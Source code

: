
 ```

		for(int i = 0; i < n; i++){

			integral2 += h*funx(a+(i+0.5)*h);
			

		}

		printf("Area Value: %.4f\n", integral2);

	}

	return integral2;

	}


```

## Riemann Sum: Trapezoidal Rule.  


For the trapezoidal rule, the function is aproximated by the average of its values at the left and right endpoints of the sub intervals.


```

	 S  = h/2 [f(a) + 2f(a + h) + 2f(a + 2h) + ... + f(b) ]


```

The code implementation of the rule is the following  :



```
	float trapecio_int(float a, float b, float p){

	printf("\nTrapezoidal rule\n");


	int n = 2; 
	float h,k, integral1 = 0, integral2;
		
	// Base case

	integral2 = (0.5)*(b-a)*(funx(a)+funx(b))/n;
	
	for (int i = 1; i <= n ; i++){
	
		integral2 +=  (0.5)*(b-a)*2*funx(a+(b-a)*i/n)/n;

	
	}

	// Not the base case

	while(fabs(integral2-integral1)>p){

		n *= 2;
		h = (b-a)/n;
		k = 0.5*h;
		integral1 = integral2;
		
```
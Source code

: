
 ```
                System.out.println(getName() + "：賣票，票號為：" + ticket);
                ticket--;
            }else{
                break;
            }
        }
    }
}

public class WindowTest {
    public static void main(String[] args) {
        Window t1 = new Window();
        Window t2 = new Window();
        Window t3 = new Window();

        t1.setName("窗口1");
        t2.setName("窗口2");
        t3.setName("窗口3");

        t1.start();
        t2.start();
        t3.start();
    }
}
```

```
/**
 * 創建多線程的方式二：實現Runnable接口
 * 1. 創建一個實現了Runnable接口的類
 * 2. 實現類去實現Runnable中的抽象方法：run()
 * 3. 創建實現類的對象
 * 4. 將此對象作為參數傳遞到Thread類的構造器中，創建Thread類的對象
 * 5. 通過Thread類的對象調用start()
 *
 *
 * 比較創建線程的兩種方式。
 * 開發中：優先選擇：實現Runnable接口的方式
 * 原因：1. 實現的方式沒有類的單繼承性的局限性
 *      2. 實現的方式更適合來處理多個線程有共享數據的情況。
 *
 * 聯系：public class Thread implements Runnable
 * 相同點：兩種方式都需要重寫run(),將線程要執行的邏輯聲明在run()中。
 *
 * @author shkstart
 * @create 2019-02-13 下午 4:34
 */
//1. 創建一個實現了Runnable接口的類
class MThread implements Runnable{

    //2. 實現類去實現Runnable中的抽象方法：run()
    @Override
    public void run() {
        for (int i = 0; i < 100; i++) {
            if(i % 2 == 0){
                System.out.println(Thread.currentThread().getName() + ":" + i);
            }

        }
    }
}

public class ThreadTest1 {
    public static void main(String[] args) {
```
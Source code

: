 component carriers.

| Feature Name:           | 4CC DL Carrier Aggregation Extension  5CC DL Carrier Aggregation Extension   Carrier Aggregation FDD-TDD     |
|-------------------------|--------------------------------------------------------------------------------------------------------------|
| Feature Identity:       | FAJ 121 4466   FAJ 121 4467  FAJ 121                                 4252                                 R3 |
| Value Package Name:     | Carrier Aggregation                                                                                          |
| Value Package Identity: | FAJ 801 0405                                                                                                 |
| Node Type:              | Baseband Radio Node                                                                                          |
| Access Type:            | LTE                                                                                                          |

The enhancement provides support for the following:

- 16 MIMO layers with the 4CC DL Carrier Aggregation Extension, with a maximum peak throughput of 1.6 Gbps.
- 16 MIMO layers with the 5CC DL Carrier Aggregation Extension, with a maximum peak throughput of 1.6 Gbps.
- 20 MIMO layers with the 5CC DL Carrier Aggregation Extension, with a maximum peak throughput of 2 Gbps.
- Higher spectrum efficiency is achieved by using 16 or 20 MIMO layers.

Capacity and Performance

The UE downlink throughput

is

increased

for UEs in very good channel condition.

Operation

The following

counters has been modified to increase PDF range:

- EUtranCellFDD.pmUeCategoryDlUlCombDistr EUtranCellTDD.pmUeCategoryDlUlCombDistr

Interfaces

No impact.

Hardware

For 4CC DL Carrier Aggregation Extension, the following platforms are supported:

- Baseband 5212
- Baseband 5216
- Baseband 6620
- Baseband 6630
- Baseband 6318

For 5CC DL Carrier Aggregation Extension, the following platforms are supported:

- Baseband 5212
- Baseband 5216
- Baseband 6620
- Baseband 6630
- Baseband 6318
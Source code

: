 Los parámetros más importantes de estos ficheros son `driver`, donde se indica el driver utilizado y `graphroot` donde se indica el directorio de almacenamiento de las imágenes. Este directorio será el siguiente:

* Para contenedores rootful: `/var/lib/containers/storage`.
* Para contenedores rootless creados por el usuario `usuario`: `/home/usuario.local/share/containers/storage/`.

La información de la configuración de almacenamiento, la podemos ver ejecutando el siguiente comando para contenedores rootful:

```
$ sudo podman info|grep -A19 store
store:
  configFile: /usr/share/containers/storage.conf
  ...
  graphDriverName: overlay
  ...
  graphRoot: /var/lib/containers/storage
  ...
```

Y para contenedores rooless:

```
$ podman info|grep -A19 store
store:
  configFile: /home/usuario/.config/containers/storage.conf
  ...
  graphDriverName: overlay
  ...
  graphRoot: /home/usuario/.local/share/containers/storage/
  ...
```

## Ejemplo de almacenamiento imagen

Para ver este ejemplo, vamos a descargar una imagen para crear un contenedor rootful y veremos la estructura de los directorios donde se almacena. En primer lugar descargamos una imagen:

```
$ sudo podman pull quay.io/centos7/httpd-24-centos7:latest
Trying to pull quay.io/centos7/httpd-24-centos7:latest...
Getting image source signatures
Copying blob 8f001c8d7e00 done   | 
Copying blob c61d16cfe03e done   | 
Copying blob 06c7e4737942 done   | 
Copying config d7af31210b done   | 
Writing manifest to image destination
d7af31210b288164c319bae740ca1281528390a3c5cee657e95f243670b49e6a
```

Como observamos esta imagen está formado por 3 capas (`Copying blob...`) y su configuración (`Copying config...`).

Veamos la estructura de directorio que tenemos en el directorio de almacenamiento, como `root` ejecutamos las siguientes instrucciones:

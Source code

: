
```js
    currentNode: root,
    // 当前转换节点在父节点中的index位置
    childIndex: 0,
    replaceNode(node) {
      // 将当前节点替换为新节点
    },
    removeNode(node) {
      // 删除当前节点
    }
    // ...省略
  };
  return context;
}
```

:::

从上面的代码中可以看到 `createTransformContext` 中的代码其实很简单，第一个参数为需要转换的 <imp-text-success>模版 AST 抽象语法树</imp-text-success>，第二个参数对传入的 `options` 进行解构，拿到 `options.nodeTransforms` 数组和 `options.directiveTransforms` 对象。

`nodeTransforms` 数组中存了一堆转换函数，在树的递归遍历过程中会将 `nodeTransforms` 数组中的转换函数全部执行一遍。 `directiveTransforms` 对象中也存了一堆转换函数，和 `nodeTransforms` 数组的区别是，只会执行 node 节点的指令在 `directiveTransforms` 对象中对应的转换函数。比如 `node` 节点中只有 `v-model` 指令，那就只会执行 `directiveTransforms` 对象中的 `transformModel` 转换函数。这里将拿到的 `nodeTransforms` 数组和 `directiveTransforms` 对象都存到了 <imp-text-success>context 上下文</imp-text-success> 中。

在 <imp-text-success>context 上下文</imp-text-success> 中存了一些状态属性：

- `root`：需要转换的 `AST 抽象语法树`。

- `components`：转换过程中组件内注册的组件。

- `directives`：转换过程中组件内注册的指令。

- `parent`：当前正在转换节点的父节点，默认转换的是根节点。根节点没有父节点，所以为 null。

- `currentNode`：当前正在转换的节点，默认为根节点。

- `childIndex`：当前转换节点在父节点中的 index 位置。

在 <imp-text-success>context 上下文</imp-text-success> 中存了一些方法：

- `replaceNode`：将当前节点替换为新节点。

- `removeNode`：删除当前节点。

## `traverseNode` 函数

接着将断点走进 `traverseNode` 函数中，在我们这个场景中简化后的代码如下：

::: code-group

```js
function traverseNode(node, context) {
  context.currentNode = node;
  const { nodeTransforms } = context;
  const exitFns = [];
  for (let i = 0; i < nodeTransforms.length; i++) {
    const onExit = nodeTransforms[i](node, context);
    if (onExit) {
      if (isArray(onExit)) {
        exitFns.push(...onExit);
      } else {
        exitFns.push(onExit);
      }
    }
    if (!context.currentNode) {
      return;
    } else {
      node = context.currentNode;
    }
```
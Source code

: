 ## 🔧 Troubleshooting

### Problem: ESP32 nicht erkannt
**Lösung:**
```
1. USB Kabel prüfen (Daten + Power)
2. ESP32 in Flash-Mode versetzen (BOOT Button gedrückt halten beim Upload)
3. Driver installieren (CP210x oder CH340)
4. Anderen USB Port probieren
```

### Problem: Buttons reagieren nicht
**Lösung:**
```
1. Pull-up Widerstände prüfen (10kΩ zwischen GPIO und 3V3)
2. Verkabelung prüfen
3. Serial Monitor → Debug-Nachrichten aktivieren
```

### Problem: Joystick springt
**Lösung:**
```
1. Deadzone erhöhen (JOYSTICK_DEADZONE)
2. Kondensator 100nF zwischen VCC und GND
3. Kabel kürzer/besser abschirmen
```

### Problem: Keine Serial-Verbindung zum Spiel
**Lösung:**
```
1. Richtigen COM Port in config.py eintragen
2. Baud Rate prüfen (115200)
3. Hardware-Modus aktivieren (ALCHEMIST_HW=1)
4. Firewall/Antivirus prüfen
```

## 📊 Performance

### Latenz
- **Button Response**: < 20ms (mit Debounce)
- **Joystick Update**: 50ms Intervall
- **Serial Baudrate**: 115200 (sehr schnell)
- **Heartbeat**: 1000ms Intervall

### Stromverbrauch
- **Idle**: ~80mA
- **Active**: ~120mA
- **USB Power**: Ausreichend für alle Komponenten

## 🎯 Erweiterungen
++++++++++
- PROBLEM TO WORK ON
Which lines above contain "Serial"? Show each of them.

- WRITTEN SOLUTION
3. Serial Monitor → Debug-Nachrichten aktivieren
### Problem: Keine Serial-Verbindung zum Spiel
- **Serial Baudrate**: 115200 (sehr schnell)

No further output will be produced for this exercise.